To help the AI, the researchers gave it a special digital toolbelt with five tools:

  1. Text Search: Like Googling words.
  2. Image Search: Like finding pictures based on a description.
  3. Reverse Image Search: Like uploading a photo to find where it came from.
  4. Image Crop: Like using a magnifying glass to zoom in on a tiny part of a photo.
  5. Webpage Visit: Like opening a link to read the page.

The goal was to see if the AI could pick the right tool at the right time and switch between looking at text and looking at pictures seamlessly.

4. The Results: The AI is Still Struggling

The researchers tested the smartest AI models in the world (like Claude, GPT, and Gemini) on this new test.

  • The Score: Even the best AI (Claude-4.6-Opus) only got about 47.6% of the answers right. That's barely a "C" grade.
  • The Surprise: A specialized "Deep Research" model (o3) only got 41.1%.
  • Why? The AI models are still too comfortable with text. When they get stuck, they often try to guess or rely on what they "remembered" from their training data instead of going back to look at the pictures again. They struggle to connect the dots between a picture on Page A and a picture on Page B.
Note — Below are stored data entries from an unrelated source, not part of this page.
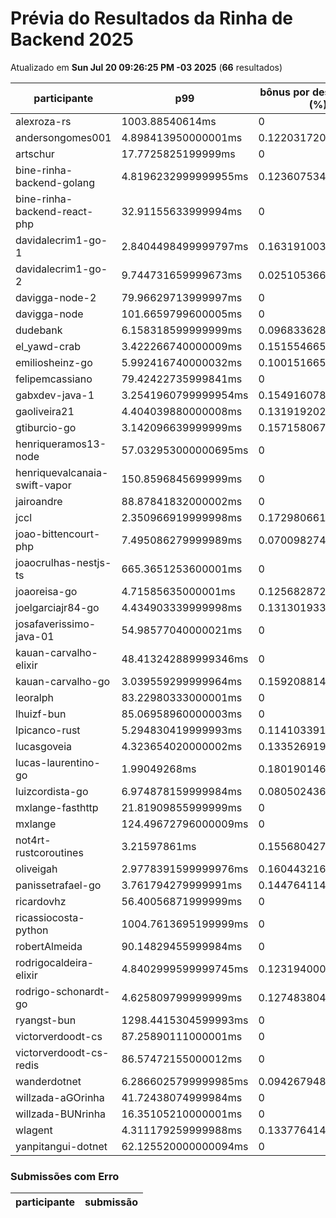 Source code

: # Prévia do Resultados da Rinha de Backend 2025
Atualizado em **Sun Jul 20 09:26:25 PM -03 2025** (**66** resultados)


| participante | p99 | bônus por desempenho (%) | multa ($) | lucro | submissão |
| -- | -- | -- | -- | -- | -- |
|	alexroza-rs	|	1003.88540614ms	|	0	|	0	|	186566.47999999998	|	[alexroza-rs](https://github.com/zanfranceschi/rinha-de-backend-2025/tree/main/participantes/alexroza-rs)
|	andersongomes001	|	4.898413950000001ms	|	0.12203172099999998	|	110177.24550000756	|	243029.50988117242	|	[andersongomes001](https://github.com/zanfranceschi/rinha-de-backend-2025/tree/main/participantes/andersongomes001)
|	artschur	|	17.7725825199999ms	|	0	|	107777.45474998266	|	200158.13024996783	|	[artschur](https://github.com/zanfranceschi/rinha-de-backend-2025/tree/main/participantes/artschur)
|	bine-rinha-backend-golang	|	4.8196232999999955ms	|	0.12360753400000009	|	104999.11624998349	|	232080.3068409402	|	[bine-rinha-backend-golang](https://github.com/zanfranceschi/rinha-de-backend-2025/tree/main/participantes/bine-rinha-backend-golang)
|	bine-rinha-backend-react-php	|	32.91155633999994ms	|	0	|	105792.52320002577	|	196471.82880004786	|	[bine-rinha-backend-react-php](https://github.com/zanfranceschi/rinha-de-backend-2025/tree/main/participantes/bine-rinha-backend-react-php)
|	davidalecrim1-go-1	|	2.8404498499999797ms	|	0.16319100300000042	|	0	|	348367.5746933891	|	[davidalecrim1-go-1](https://github.com/zanfranceschi/rinha-de-backend-2025/tree/main/participantes/davidalecrim1-go-1)
|	davidalecrim1-go-2	|	9.744731659999673ms	|	0.02510536680000655	|	105698.7505	|	203879.41064744248	|	[davidalecrim1-go-2](https://github.com/zanfranceschi/rinha-de-backend-2025/tree/main/participantes/davidalecrim1-go-2)
|	davigga-node-2	|	79.96629713999997ms	|	0	|	0	|	280323.33999999997	|	[davigga-node-2](https://github.com/zanfranceschi/rinha-de-backend-2025/tree/main/participantes/davigga-node-2)
|	davigga-node	|	101.6659799600005ms	|	0	|	0	|	303308.83499999996	|	[davigga-node](https://github.com/zanfranceschi/rinha-de-backend-2025/tree/main/participantes/davigga-node)
|	dudebank	|	6.158318599999999ms	|	0.09683362800000002	|	0	|	340855.7200507745	|	[dudebank](https://github.com/zanfranceschi/rinha-de-backend-2025/tree/main/participantes/dudebank)
|	el_yawd-crab	|	3.422266740000009ms	|	0.15155466519999983	|	109875.66100000001	|	251632.42476138193	|	[el_yawd-crab](https://github.com/zanfranceschi/rinha-de-backend-2025/tree/main/participantes/el_yawd-crab)
|	emiliosheinz-go	|	5.992416740000032ms	|	0.10015166519999935	|	0	|	0	|	[emiliosheinz-go](https://github.com/zanfranceschi/rinha-de-backend-2025/tree/main/participantes/emiliosheinz-go)
|	felipemcassiano	|	79.42422735999841ms	|	0	|	0	|	0	|	[felipemcassiano](https://github.com/zanfranceschi/rinha-de-backend-2025/tree/main/participantes/felipemcassiano)
|	gabxdev-java-1	|	3.2541960799999954ms	|	0.1549160784000001	|	0	|	364806.4599576197	|	[gabxdev-java-1](https://github.com/zanfranceschi/rinha-de-backend-2025/tree/main/participantes/gabxdev-java-1)
|	gaoliveira21	|	4.404039880000008ms	|	0.13191920239999985	|	0	|	215615.64408534425	|	[gaoliveira21](https://github.com/zanfranceschi/rinha-de-backend-2025/tree/main/participantes/gaoliveira21)
|	gtiburcio-go	|	3.142096639999999ms	|	0.15715806720000003	|	0	|	366402.35103870754	|	[gtiburcio-go](https://github.com/zanfranceschi/rinha-de-backend-2025/tree/main/participantes/gtiburcio-go)
|	henriqueramos13-node	|	57.032953000000695ms	|	0	|	59025.784999999996	|	109619.315	|	[henriqueramos13-node](https://github.com/zanfranceschi/rinha-de-backend-2025/tree/main/participantes/henriqueramos13-node)
|	henriquevalcanaia-swift-vapor	|	150.8596845699999ms	|	0	|	0	|	0	|	[henriquevalcanaia-swift-vapor](https://github.com/zanfranceschi/rinha-de-backend-2025/tree/main/participantes/henriquevalcanaia-swift-vapor)
|	jairoandre	|	88.87841832000002ms	|	0	|	108496.591	|	201493.669	|	[jairoandre](https://github.com/zanfranceschi/rinha-de-backend-2025/tree/main/participantes/jairoandre)
|	jccl	|	2.350966919999998ms	|	0.17298066160000006	|	0	|	86824.07549085848	|	[jccl](https://github.com/zanfranceschi/rinha-de-backend-2025/tree/main/participantes/jccl)
|	joao-bittencourt-php	|	7.495086279999989ms	|	0.07009827440000022	|	0	|	0	|	[joao-bittencourt-php](https://github.com/zanfranceschi/rinha-de-backend-2025/tree/main/participantes/joao-bittencourt-php)
|	joaocrulhas-nestjs-ts	|	665.3651253600001ms	|	0	|	0	|	0	|	[joaocrulhas-nestjs-ts](https://github.com/zanfranceschi/rinha-de-backend-2025/tree/main/participantes/joaocrulhas-nestjs-ts)
|	joaoreisa-go	|	4.71585635000001ms	|	0.1256828729999998	|	0	|	275735.0066267642	|	[joaoreisa-go](https://github.com/zanfranceschi/rinha-de-backend-2025/tree/main/participantes/joaoreisa-go)
|	joelgarciajr84-go	|	4.434903339999998ms	|	0.13130193320000003	|	0	|	201630.1108451042	|	[joelgarciajr84-go](https://github.com/zanfranceschi/rinha-de-backend-2025/tree/main/participantes/joelgarciajr84-go)
|	josafaverissimo-java-01	|	54.98577040000021ms	|	0	|	16540.16	|	30717.44	|	[josafaverissimo-java-01](https://github.com/zanfranceschi/rinha-de-backend-2025/tree/main/participantes/josafaverissimo-java-01)
|	kauan-carvalho-elixir	|	48.413242889999346ms	|	0	|	0	|	309556.44	|	[kauan-carvalho-elixir](https://github.com/zanfranceschi/rinha-de-backend-2025/tree/main/participantes/kauan-carvalho-elixir)
|	kauan-carvalho-go	|	3.039559299999964ms	|	0.15920881400000073	|	0	|	358294.9894382856	|	[kauan-carvalho-go](https://github.com/zanfranceschi/rinha-de-backend-2025/tree/main/participantes/kauan-carvalho-go)
|	leoralph	|	83.22980333000001ms	|	0	|	0	|	178761.7	|	[leoralph](https://github.com/zanfranceschi/rinha-de-backend-2025/tree/main/participantes/leoralph)
|	lhuizf-bun	|	85.06958960000003ms	|	0	|	98246.20049999999	|	182457.22950000002	|	[lhuizf-bun](https://github.com/zanfranceschi/rinha-de-backend-2025/tree/main/participantes/lhuizf-bun)
|	lpicanco-rust	|	5.294830419999993ms	|	0.11410339160000015	|	109027.67225	|	238024.04041279492	|	[lpicanco-rust](https://github.com/zanfranceschi/rinha-de-backend-2025/tree/main/participantes/lpicanco-rust)
|	lucasgoveia	|	4.323654020000002ms	|	0.13352691959999996	|	0	|	342742.90240068774	|	[lucasgoveia](https://github.com/zanfranceschi/rinha-de-backend-2025/tree/main/participantes/lucasgoveia)
|	lucas-laurentino-go	|	1.99049268ms	|	0.18019014640000003	|	0	|	365475.20065694733	|	[lucas-laurentino-go](https://github.com/zanfranceschi/rinha-de-backend-2025/tree/main/participantes/lucas-laurentino-go)
|	luizcordista-go	|	6.974878159999984ms	|	0.08050243680000031	|	0	|	324173.80516953795	|	[luizcordista-go](https://github.com/zanfranceschi/rinha-de-backend-2025/tree/main/participantes/luizcordista-go)
|	mxlange-fasthttp	|	21.81909855999999ms	|	0	|	83353.63749998776	|	154799.6124999773	|	[mxlange-fasthttp](https://github.com/zanfranceschi/rinha-de-backend-2025/tree/main/participantes/mxlange-fasthttp)
|	mxlange	|	124.49672796000009ms	|	0	|	56702.06499999131	|	105303.83499998387	|	[mxlange](https://github.com/zanfranceschi/rinha-de-backend-2025/tree/main/participantes/mxlange)
|	not4rt-rustcoroutines	|	3.21597861ms	|	0.1556804278	|	0	|	199119.33456751006	|	[not4rt-rustcoroutines](https://github.com/zanfranceschi/rinha-de-backend-2025/tree/main/participantes/not4rt-rustcoroutines)
|	oliveigah	|	2.9778391599999976ms	|	0.16044321680000004	|	0	|	361255.993817017	|	[oliveigah](https://github.com/zanfranceschi/rinha-de-backend-2025/tree/main/participantes/oliveigah)
|	panissetrafael-go	|	3.761794279999991ms	|	0.14476411440000017	|	75981.9879	|	172536.4494962715	|	[panissetrafael-go](https://github.com/zanfranceschi/rinha-de-backend-2025/tree/main/participantes/panissetrafael-go)
|	ricardovhz	|	56.40056871999999ms	|	0	|	96099.23925	|	178470.01575000002	|	[ricardovhz](https://github.com/zanfranceschi/rinha-de-backend-2025/tree/main/participantes/ricardovhz)
|	ricassiocosta-python	|	1004.7613695199999ms	|	0	|	69975.96199999168	|	129955.35799998455	|	[ricassiocosta-python](https://github.com/zanfranceschi/rinha-de-backend-2025/tree/main/participantes/ricassiocosta-python)
|	robertAlmeida	|	90.14829455999984ms	|	0	|	90241.32599999999	|	167591.03399999999	|	[robertAlmeida](https://github.com/zanfranceschi/rinha-de-backend-2025/tree/main/participantes/robertAlmeida)
|	rodrigocaldeira-elixir	|	4.8402999599999745ms	|	0.12319400080000051	|	0	|	347266.139087272	|	[rodrigocaldeira-elixir](https://github.com/zanfranceschi/rinha-de-backend-2025/tree/main/participantes/rodrigocaldeira-elixir)
|	rodrigo-schonardt-go	|	4.625809799999999ms	|	0.12748380400000003	|	0	|	143111.69963912864	|	[rodrigo-schonardt-go](https://github.com/zanfranceschi/rinha-de-backend-2025/tree/main/participantes/rodrigo-schonardt-go)
|	ryangst-bun	|	1298.4415304599993ms	|	0	|	6533.518249999999	|	12133.67675	|	[ryangst-bun](https://github.com/zanfranceschi/rinha-de-backend-2025/tree/main/participantes/ryangst-bun)
|	victorverdoodt-cs	|	87.25890111000001ms	|	0	|	0	|	0	|	[victorverdoodt-cs](https://github.com/zanfranceschi/rinha-de-backend-2025/tree/main/participantes/victorverdoodt-cs)
|	victorverdoodt-cs-redis	|	86.57472155000012ms	|	0	|	109126.9235	|	202664.28650000002	|	[victorverdoodt-cs-redis](https://github.com/zanfranceschi/rinha-de-backend-2025/tree/main/participantes/victorverdoodt-cs-redis)
|	wanderdotnet	|	6.2866025799999985ms	|	0.09426794840000004	|	50371.5765	|	107114.14256951047	|	[wanderdotnet](https://github.com/zanfranceschi/rinha-de-backend-2025/tree/main/participantes/wanderdotnet)
|	willzada-aGOrinha	|	41.72438074999984ms	|	0	|	0	|	48658.485	|	[willzada-aGOrinha](https://github.com/zanfranceschi/rinha-de-backend-2025/tree/main/participantes/willzada-aGOrinha)
|	willzada-BUNrinha	|	16.35105210000001ms	|	0	|	0	|	2884.5049999999997	|	[willzada-BUNrinha](https://github.com/zanfranceschi/rinha-de-backend-2025/tree/main/participantes/willzada-BUNrinha)
|	wlagent	|	4.311179259999988ms	|	0.13377641480000024	|	55322.64674999999	|	123887.38779131966	|	[wlagent](https://github.com/zanfranceschi/rinha-de-backend-2025/tree/main/participantes/wlagent)
|	yanpitangui-dotnet	|	62.125520000000094ms	|	0	|	0	|	286296.325	|	[yanpitangui-dotnet](https://github.com/zanfranceschi/rinha-de-backend-2025/tree/main/participantes/yanpitangui-dotnet)
### Submissões com Erro


| participante | submissão |
| -- | -- |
5. A Real-Life Example from the Paper

  • The Task: "In this picture, a person is holding a magic wand. Find the movie poster for the first film in this series. Who is the character below her, and what race are they?"
  • The AI's Journey:
    1. Look at the first image \rightarrow Realize it's Hermione from Harry Potter.
    2. Search for the first movie poster \rightarrow Find the poster.
    3. Look at the poster \rightarrow See a giant character below her.
    4. Search for that character \rightarrow Realize it's Hagrid.
    5. Search for Hagrid's race \rightarrow Answer: "Half-giant."
  • The Failure: Many AIs got stuck at step 3 or 4. They found the movie but couldn't "see" the character below Hermione in the poster, or they couldn't link the visual of the character to the text "Hagrid."

The Big Takeaway

This paper is a wake-up call. We are building AI agents that can browse the web, but we are testing them like they are just reading books. The real internet is a visual place. To build truly smart AI, we need to stop letting them "cheat" by just reading text and force them to learn how to look, zoom, and reason with pictures just as humans do.

The authors have made their test and their code public so other scientists can try to build better "visual detectives."